* [What you are asked to do]: Return every record exactly. Omit nothing.

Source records
--------------------------------------------------
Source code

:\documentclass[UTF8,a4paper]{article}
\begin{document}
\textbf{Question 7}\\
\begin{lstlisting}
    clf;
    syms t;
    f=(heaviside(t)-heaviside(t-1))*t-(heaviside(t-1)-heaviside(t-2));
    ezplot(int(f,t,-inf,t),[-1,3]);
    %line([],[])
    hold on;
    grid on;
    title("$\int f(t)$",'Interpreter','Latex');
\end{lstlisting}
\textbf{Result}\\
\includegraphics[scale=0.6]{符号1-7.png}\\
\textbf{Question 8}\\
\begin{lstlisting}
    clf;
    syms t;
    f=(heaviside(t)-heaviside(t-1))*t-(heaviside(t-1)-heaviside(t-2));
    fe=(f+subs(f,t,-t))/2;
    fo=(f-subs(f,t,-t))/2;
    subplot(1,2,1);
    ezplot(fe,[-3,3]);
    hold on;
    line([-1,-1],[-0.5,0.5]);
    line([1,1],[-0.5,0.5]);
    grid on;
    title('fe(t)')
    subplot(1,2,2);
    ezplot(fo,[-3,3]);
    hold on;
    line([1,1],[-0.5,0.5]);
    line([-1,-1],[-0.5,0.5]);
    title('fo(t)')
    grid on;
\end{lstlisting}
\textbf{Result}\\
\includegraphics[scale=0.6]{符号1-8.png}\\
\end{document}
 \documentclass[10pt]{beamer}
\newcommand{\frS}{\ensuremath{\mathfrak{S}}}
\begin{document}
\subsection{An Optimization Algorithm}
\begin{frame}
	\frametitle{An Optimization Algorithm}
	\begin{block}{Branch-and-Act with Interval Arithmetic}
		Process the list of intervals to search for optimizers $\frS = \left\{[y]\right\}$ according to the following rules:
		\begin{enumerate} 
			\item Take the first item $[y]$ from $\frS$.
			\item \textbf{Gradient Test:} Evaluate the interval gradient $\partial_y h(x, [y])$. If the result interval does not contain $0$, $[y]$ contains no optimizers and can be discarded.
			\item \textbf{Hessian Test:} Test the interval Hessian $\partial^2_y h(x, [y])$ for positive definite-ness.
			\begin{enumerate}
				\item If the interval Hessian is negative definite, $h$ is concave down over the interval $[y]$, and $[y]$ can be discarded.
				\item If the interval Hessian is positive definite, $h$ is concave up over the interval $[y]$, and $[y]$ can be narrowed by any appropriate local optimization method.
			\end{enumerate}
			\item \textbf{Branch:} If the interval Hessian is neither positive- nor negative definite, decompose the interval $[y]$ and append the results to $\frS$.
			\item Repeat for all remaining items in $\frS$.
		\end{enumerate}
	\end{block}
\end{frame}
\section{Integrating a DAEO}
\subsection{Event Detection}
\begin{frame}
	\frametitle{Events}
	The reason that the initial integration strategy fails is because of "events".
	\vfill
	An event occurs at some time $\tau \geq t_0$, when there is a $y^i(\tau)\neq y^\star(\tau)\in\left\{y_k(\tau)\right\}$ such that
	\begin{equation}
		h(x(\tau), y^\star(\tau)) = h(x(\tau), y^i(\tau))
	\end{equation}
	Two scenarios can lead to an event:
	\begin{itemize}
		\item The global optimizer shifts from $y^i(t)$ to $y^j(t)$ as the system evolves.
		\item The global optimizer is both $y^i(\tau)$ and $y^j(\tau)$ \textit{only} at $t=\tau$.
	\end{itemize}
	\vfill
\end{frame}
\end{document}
--------------------------------------------------
* [Your response]:
Source code

:\documentclass[UTF8,a4paper]{article}
\begin{document}
\textbf{Question 7}\\
\begin{lstlisting}
    clf;
    syms t;
    f=(heaviside(t)-heaviside(t-1))*t-(heaviside(t-1)-heaviside(t-2));
    ezplot(int(f,t,-inf,t),[-1,3]);
    %line([],[])
    hold on;
    grid on;
    title("$\int f(t)$",'Interpreter','Latex');
\end{lstlisting}
\textbf{Result}\\
\includegraphics[scale=0.6]{符号1-7.png}\\
\textbf{Question 8}\\
\begin{lstlisting}
    clf;
    syms t;
    f=(heaviside(t)-heaviside(t-1))*t-(heaviside(t-1)-heaviside(t-2));
    fe=(f+subs(f,t,-t))/2;
    fo=(f-subs(f,t,-t))/2;
    subplot(1,2,1);
    ezplot(fe,[-3,3]);
    hold on;
    line([-1,-1],[-0.5,0.5]);
    line([1,1],[-0.5,0.5]);
    grid on;
    title('fe(t)')
    subplot(1,2,2);
    ezplot(fo,[-3,3]);
    hold on;
    line([1,1],[-0.5,0.5]);
    line([-1,-1],[-0.5,0.5]);
    title('fo(t)')
    grid on;
\end{lstlisting}
\textbf{Result}\\
\includegraphics[scale=0.6]{符号1-8.png}\\
\end{document}
 \documentclass[10pt]{beamer}
\newcommand{\frS}{\ensuremath{\mathfrak{S}}}
\begin{document}
\subsection{An Optimization Algorithm}
\begin{frame}
	\frametitle{An Optimization Algorithm}
	\begin{block}{Branch-and-Act with Interval Arithmetic}
		Process the list of intervals to search for optimizers $\frS = \left\{[y]\right\}$ according to the following rules:
		\begin{enumerate} 
			\item Take the first item $[y]$ from $\frS$.
			\item \textbf{Gradient Test:} Evaluate the interval gradient $\partial_y h(x, [y])$. If the result interval does not contain $0$, $[y]$ contains no optimizers and can be discarded.
			\item \textbf{Hessian Test:} Test the interval Hessian $\partial^2_y h(x, [y])$ for positive definite-ness.
			\begin{enumerate}
				\item If the interval Hessian is negative definite, $h$ is concave down over the interval $[y]$, and $[y]$ can be discarded.
				\item If the interval Hessian is positive definite, $h$ is concave up over the interval $[y]$, and $[y]$ can be narrowed by any appropriate local optimization method.
			\end{enumerate}
			\item \textbf{Branch:} If the interval Hessian is neither positive- nor negative definite, decompose the interval $[y]$ and append the results to $\frS$.
			\item Repeat for all remaining items in $\frS$.
		\end{enumerate}
	\end{block}
\end{frame}
\section{Integrating a DAEO}
\subsection{Event Detection}
\begin{frame}
	\frametitle{Events}
	The reason that the initial integration strategy fails is because of "events".
	\vfill
	An event occurs at some time $\tau \geq t_0$, when there is a $y^i(\tau)\neq y^\star(\tau)\in\left\{y_k(\tau)\right\}$ such that
	\begin{equation}
		h(x(\tau), y^\star(\tau)) = h(x(\tau), y^i(\tau))
	\end{equation}
	Two scenarios can lead to an event:
	\begin{itemize}
		\item The global optimizer shifts from $y^i(t)$ to $y^j(t)$ as the system evolves.
		\item The global optimizer is both $y^i(\tau)$ and $y^j(\tau)$ \textit{only} at $t=\tau$.
	\end{itemize}
	\vfill
\end{frame}
\end{document}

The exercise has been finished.